THE EVOLUTION OF ABOLITIONISM
Title | THE EVOLUTION OF ABOLITIONISM PDF eBook |
Author | Ena Veronica Lindner Swain |
Publisher | Lulu.com |
Pages | 438 |
Release | 2018-10-07 |
Genre | History |
ISBN | 0359139833 |
This groundbreaking volume is an extraordinarily compelling and superbly well-annotated depiction of the birth of the Abolition Movement in North America in one extraordinary community: Germantown and its environs in Southeastern Pennsylvania, from the Colonial Period through the Civil War. The author presents a rich tapestry of vignettes, exhaustively researched, to illustrate the contributions of abolitionists whose agency fueled Abolitionism.
Trade in Strangers
Title | Trade in Strangers PDF eBook |
Author | Marianne S. Wokeck |
Publisher | Penn State Press |
Pages | 350 |
Release | 2015-07-14 |
Genre | History |
ISBN | 0585278881 |
American historians have long been fascinated by the "peopling" of North America in the seventeenth century. Who were the immigrants, and how and why did they make their way across the ocean? Most of the attention, however, has been devoted to British immigrants who came as free people or as indentured servants (primarily to New England and the Chesapeake) and to Africans who were forced to come as slaves. Trade in Strangers focuses on the eighteenth century, when new immigrants began to flood the colonies at an unprecedented rate. Most of these immigrants were German and Irish, and they were coming primarily to the middle colonies via an increasingly sophisticated form of transport. Wokeck shows how first the German system of immigration, and then the Irish system, evolved from earlier, haphazard forms into modern mass transoceanic migration. At the center of this development were merchants on both sides of the Atlantic who organized a business that enabled them to make profitable use of underutilized cargo space on ships bound from Europe to the British North American colonies. This trade offered German and Irish immigrants transatlantic passage on terms that allowed even people of little and modest means to pursue opportunities that beckoned in the New World. Trade in Strangers fills an important gap in our knowledge of America's immigration history. The eighteenth-century changes established a model for the better-known mass migrations of the nineteenth and twentieth centuries, which drew wave after wave of Europeans to the New World in the hope of making a better life than the one they left behind—a story that is familiar to most modern Americans.

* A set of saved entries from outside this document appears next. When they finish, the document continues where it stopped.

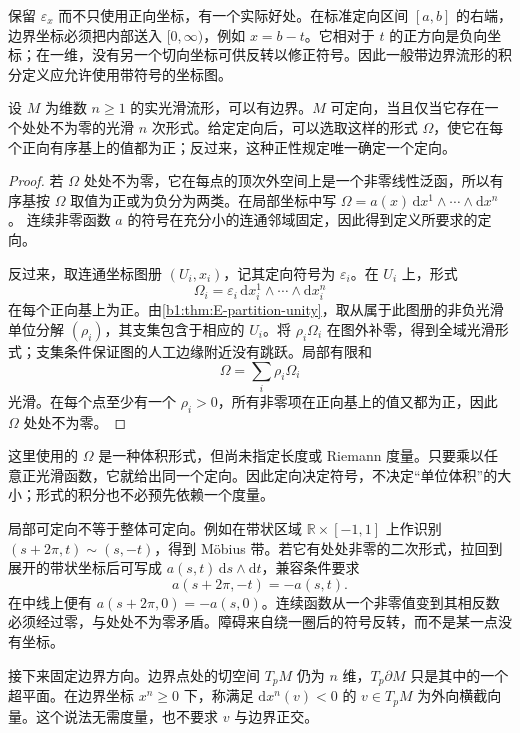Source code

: \ProseParagraphBreak

保留 \(\varepsilon_x\) 而不只使用正向坐标，有一个实际好处。在标准定向区间 \([a,b]\) 的右端，边界坐标必须把内部送入 \([0,\infty)\)，例如 \(x=b-t\)。它相对于 \(t\) 的正方向是负向坐标；在一维，没有另一个切向坐标可供反转以修正符号。因此一般带边界流形的积分定义应允许使用带符号的坐标图。

\begin{proposition}\label{b1:prop:E-orientation-volume}
设 \(M\) 为维数 \(n\geq1\) 的实光滑流形，可以有边界。\(M\) 可定向，当且仅当它存在一个处处不为零的光滑 \(n\) 次形式。给定定向后，可以选取这样的形式 \(\Omega\)，使它在每个正向有序基上的值都为正；反过来，这种正性规定唯一确定一个定向。
\end{proposition}
\begin{proof}
若 \(\Omega\) 处处不为零，它在每点的顶次外空间上是一个非零线性泛函，所以有序基按 \(\Omega\) 取值为正或为负分为两类。在局部坐标中写
\(\Omega=a(x)\,\mathrm dx^1\wedge\cdots\wedge\mathrm dx^n\)。
连续非零函数 \(a\) 的符号在充分小的连通邻域固定，因此得到定义所要求的定向。

反过来，取连通坐标图册 \((U_i,x_i)\)，记其定向符号为 \(\varepsilon_i\)。在 \(U_i\) 上，形式
\[
 \Omega_i=\varepsilon_i\,
      \mathrm dx_i^1\wedge\cdots\wedge\mathrm dx_i^n
\]
在每个正向基上为正。由\cref{b1:thm:E-partition-unity}，取从属于此图册的非负光滑单位分解 \((\rho_i)\)，其支集包含于相应的 \(U_i\)。将 \(\rho_i\Omega_i\) 在图外补零，得到全域光滑形式；支集条件保证图的人工边缘附近没有跳跃。局部有限和
\[
 \Omega=\sum_i\rho_i\Omega_i
\]
光滑。在每个点至少有一个 \(\rho_i>0\)，所有非零项在正向基上的值又都为正，因此 \(\Omega\) 处处不为零。
\end{proof}

这里使用的 \(\Omega\) 是一种体积形式，但尚未指定长度或 Riemann 度量。只要乘以任意正光滑函数，它就给出同一个定向。因此定向决定符号，不决定“单位体积”的大小；形式的积分也不必预先依赖一个度量。

\ProseParagraphBreak

局部可定向不等于整体可定向。例如在带状区域
\(\mathbb R\times[-1,1]\) 上作识别
\((s+2\pi,t)\sim(s,-t)\)，得到 Möbius 带。若它有处处非零的二次形式，拉回到展开的带状坐标后可写成
\(a(s,t)\,\mathrm ds\wedge\mathrm dt\)，兼容条件要求
\[
 a(s+2\pi,-t)=-a(s,t).
\]
在中线上便有 \(a(s+2\pi,0)=-a(s,0)\)。连续函数从一个非零值变到其相反数必须经过零，与处处不为零矛盾。障碍来自绕一圈后的符号反转，而不是某一点没有坐标。

\ProseParagraphBreak

接下来固定边界方向。边界点处的切空间 \(T_pM\) 仍为 \(n\) 维，\(T_p\partial M\) 只是其中的一个超平面。在边界坐标 \(x^n\geq0\) 下，称满足
\(\mathrm dx^n(v)<0\) 的 \(v\in T_pM\) 为外向横截向量。这个说法无需度量，也不要求 \(v\) 与边界正交。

Genealogist's Address Book. 6th Edition
Title | Genealogist's Address Book. 6th Edition PDF eBook |
Author | Elizabeth Petty Bentley |
Publisher | Genealogical Publishing Com |
Pages | 816 |
Release | 2009-02 |
Genre | Reference |
ISBN | 9780806317960 |
This book is the answer to the perennial question, "What's out there in the world of genealogy?" What organizations, institutions, special resources, and websites can help me? Where do I write or phone or send e-mail? Once again, Elizabeth Bentley's Address Book answers these questions and more. Now in its 6th edition, The Genealogist's Address Book gives you access to all the key sources of genealogical information, providing names, addresses, phone numbers, fax numbers, e-mail addresses, websites, names of contact persons, and other pertinent information for more than 27,000 organizations, including libraries, archives, societies, government agencies, vital records offices, professional bodies, publications, research centers, and special interest groups.